Title: Fall Prevention in ASL-Using Deaf Older Adults
The overarching goal of this project is to improve the safety, independence, and ability of the older adults
who are Deaf, Deaf Blind, Deaf Disabled, and Hard of Hearing (DDBHH) and use American Sign Language
(ASL), to participate in daily life, through fall prevention programs that are effective in reducing fall incidences
among older DDBHH adults. The incidence of falls among older adults who report being deaf is significantly
higher than among those who deny being deaf (CDC 2020). DDBHH adults who use ASL are diverse, yet unique
in that most of them have been deaf congenitally or since childhood, and that they do not share the value of
hearing sensitivity and spoken communication abilities in the same way the rest of the society, particularly the
healthcare providers, does. We lack understanding of how cultural, linguistic, and physiological differences
impact access to and relevance of resources, information, and support network; nor of the impact of life-long or
near life-long vestibular deficit on balance control and fall risk. The potential inequity for ASL using adults cannot
be addressed without gaining further understanding of these factors.

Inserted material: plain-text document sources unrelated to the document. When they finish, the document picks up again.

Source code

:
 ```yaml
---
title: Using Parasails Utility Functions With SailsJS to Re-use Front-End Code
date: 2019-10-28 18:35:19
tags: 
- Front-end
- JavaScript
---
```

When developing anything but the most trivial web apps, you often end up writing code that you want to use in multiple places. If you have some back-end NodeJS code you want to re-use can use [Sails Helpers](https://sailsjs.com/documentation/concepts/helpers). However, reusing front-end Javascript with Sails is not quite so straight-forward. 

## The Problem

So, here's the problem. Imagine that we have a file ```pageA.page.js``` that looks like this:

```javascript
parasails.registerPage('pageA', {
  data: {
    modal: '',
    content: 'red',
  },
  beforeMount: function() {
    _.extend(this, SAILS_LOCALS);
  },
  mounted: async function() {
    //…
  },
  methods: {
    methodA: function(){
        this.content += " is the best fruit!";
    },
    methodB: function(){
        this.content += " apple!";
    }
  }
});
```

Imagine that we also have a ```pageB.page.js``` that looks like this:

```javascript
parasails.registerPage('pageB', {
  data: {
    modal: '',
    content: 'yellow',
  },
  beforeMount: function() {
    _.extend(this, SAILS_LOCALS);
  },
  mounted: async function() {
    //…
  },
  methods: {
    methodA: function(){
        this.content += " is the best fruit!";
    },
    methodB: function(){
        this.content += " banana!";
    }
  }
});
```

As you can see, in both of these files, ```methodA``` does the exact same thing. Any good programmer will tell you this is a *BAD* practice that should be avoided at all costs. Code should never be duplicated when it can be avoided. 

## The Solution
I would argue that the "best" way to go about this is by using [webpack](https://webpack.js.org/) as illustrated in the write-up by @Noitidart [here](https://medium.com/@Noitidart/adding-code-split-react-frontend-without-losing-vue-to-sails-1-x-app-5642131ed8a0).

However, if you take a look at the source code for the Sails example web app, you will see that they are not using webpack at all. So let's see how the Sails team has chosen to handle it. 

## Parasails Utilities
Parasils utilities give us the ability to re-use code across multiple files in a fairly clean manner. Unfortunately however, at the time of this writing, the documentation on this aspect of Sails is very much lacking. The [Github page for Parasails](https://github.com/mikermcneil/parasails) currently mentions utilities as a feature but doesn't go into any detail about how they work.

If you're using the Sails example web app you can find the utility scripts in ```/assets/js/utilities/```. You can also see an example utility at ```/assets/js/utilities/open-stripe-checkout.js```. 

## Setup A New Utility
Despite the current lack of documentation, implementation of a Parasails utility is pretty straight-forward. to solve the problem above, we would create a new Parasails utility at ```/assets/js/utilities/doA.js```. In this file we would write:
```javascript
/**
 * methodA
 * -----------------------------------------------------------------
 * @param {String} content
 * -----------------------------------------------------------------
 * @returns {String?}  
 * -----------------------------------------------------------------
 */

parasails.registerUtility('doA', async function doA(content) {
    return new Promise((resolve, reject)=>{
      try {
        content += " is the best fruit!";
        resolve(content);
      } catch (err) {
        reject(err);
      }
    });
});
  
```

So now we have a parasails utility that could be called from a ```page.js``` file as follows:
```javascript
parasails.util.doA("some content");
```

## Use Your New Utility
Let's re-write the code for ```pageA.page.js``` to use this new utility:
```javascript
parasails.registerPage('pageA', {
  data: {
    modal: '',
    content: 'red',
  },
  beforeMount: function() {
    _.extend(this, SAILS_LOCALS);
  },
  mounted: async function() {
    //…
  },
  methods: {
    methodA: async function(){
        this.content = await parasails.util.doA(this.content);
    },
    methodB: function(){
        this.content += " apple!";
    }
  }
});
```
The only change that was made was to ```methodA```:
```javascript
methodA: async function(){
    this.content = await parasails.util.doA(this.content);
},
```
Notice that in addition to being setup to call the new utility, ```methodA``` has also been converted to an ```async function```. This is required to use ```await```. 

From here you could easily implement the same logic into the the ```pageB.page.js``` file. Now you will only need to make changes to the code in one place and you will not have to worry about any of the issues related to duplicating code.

An effective fall prevention program design must consider both the physiological factors as well as the cultural
and behavioral factors impacting Deaf adults’ fall incidences; and be able to reach them at different stages of fall
prevention, including engaging older DDBHH adults in regular physical activities. Therefore, the specific aims of
this project are (1) To identify barriers and opportunities for a successful implementation of a fall prevention
wellness program targeting community-dwelling older DDBHH adults; and (2) To determine feasibility and
potential benefits of a balance exercise program delivered in ASL. For the first aim, qualitative data from eligible
older DDBHH adults will be collected, through (a) individual interviews which will be analyzed for themes re:
individual experiences with fall incidences, fall-related resources, and access to services; and (b) focus groups
to generate ideas and strategies to mitigate fall risks in this population. For the second aim, we will deliver four
8-week exercise programs over a course, each enrolling 10 community-dwelling DDBHH adults 60 years and
older. We will describe the vestibular and physical balance characteristics of the participants, adherence rate,
perceived benefits, and improvements in physical fitness among the participants.
The results of this culturally informed investigation will inform future design of fall preventative care for older
DDBHH persons, success of which will have a significant impact on older DDBHH adults’ fall incidences, health,
and quality of life. The PI, Chizuko Tamaki, AuD, PhD, is a clinician-researcher-educator who has mentored
multiple student researchers in vestibular science and serving the DDBHH community as audiologist. Dr. Tamaki
will work with Janis Cole, PhD, a Deaf researcher with background in social work and studies in cultural and
gender impact on language use; and Carol Riddick, PhD, Professor of Physical Education & Recreation Program
with extensive experience working with older adults and conducting gerontological research.